The recession has divided the cellphone manufacturing business into the haves and the have-nots. The haves might include a company like RIM that has reported
good earnings, or MetroPCS which does well when times are tough, and Apple where the iPhone 3G continues to perform well. The have-nots could be represented by a few companies like Motorola. By waiting too long to refresh an aging line-up, the company relied too much on the RAZR and the once powerful cellphone maker soon found itself chasing everyone else. You can blame the economy or you can blame Motorola executives who waited too long to counter what they probably thought was a touchscreen fad, but either way the result is that the company has had to hand out pink slips to employees. Motorola said in a filing Monday that they have laid off 5,600 jobs in the first quarter. Add to that the 1,900 axed in the prior quarter and you get a reduction in the payroll of 7,500 people over the last two quarters with most of the cuts taking place in the phone division. That is 500 more employees cut than the 7,000 planned.

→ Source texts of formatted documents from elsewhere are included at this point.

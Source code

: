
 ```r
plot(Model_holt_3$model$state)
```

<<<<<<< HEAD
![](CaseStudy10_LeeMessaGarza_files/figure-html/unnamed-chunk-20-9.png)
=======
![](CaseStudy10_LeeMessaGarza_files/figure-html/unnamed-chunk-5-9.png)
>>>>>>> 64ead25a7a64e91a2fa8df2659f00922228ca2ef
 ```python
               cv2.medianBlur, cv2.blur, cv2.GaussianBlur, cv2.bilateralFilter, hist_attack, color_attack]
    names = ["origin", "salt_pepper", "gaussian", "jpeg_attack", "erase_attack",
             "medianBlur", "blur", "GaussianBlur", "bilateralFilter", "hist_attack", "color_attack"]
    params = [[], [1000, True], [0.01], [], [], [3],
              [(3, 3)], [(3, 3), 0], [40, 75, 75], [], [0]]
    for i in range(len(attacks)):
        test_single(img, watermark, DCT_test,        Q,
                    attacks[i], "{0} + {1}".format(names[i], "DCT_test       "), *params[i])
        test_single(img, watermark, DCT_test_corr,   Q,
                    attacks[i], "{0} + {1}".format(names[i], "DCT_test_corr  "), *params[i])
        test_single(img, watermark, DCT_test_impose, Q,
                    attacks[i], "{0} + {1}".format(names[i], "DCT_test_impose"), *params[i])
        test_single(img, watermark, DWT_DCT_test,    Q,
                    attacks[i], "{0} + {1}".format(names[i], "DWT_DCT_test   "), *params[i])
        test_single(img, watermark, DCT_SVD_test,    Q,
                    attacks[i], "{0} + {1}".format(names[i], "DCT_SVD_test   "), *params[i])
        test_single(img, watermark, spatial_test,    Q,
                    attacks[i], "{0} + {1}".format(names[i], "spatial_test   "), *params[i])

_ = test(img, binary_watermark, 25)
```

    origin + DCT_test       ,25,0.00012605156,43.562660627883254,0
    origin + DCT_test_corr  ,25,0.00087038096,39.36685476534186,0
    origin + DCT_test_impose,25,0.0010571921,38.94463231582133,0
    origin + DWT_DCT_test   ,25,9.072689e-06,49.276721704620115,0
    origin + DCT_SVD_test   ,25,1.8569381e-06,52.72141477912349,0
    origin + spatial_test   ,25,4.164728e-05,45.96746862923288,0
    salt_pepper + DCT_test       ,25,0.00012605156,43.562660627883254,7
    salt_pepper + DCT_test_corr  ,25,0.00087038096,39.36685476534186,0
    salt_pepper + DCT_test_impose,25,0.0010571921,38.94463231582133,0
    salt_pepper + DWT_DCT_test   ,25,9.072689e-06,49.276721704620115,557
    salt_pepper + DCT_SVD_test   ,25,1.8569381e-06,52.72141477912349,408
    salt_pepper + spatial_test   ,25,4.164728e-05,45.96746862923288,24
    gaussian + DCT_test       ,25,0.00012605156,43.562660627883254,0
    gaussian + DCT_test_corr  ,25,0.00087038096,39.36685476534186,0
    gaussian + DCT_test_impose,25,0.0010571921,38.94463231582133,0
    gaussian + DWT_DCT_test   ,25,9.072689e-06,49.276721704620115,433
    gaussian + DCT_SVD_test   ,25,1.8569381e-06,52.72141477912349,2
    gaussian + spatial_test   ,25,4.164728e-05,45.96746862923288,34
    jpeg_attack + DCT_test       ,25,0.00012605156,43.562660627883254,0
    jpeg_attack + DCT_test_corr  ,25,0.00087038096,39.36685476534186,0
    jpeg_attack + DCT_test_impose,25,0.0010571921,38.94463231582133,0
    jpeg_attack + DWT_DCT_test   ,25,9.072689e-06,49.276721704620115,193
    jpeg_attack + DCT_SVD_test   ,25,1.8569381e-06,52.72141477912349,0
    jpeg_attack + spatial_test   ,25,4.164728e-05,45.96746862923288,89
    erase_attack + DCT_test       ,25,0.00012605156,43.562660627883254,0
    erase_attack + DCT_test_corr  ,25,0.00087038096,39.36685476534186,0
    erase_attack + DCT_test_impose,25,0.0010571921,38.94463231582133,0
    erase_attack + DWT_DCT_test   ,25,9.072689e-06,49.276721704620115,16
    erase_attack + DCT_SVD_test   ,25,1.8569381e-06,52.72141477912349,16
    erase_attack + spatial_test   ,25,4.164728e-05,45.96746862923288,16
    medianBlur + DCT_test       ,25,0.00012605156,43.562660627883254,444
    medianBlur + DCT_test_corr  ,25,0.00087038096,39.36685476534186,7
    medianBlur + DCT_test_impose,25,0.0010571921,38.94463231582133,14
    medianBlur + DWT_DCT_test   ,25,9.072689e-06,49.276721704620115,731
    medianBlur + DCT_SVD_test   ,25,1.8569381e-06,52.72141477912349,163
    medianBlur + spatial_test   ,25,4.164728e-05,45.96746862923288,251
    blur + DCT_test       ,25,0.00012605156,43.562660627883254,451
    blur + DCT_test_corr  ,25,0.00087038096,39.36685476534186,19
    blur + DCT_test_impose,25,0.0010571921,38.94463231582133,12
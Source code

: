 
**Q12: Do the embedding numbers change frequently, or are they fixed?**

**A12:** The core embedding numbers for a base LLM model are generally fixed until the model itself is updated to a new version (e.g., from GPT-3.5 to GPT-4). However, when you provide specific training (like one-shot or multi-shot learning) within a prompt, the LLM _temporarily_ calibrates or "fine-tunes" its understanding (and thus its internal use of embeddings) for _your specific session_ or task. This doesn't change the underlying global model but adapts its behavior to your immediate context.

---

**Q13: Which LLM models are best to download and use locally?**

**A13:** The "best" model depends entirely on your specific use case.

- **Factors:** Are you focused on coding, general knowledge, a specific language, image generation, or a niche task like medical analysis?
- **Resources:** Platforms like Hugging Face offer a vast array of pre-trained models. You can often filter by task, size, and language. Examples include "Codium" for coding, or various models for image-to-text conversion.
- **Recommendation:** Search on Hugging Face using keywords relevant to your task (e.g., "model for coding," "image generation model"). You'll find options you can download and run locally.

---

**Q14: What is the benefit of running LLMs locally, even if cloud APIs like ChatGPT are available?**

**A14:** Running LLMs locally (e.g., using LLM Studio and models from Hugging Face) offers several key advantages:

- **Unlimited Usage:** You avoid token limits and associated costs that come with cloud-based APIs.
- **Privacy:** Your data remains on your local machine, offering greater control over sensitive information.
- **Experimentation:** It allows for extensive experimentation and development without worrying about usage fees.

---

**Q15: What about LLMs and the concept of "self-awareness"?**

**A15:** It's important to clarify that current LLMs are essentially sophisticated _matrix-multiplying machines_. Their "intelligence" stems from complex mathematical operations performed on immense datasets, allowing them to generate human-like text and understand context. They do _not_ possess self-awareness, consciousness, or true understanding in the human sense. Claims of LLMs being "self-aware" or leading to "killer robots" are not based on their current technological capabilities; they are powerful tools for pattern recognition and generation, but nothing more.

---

When will it end? A Motorola representative says that the company has a target to reduce costs by $1.5 billion dollars and they want to exceed that figure. Last year the company dropped from the third biggest cellphone producer to number 5 and with more red ink on the way, it is up to newly hired Sanjay Jha to turn the cell business around. One thing that Motorola has said
they want to do is to produce future handsets using Google's open source Android OS. That might help with the software, but there still is the question of design and hardware and that is something that Motorola's own people will have to figure out before the layoffs can stop and the ink return to black.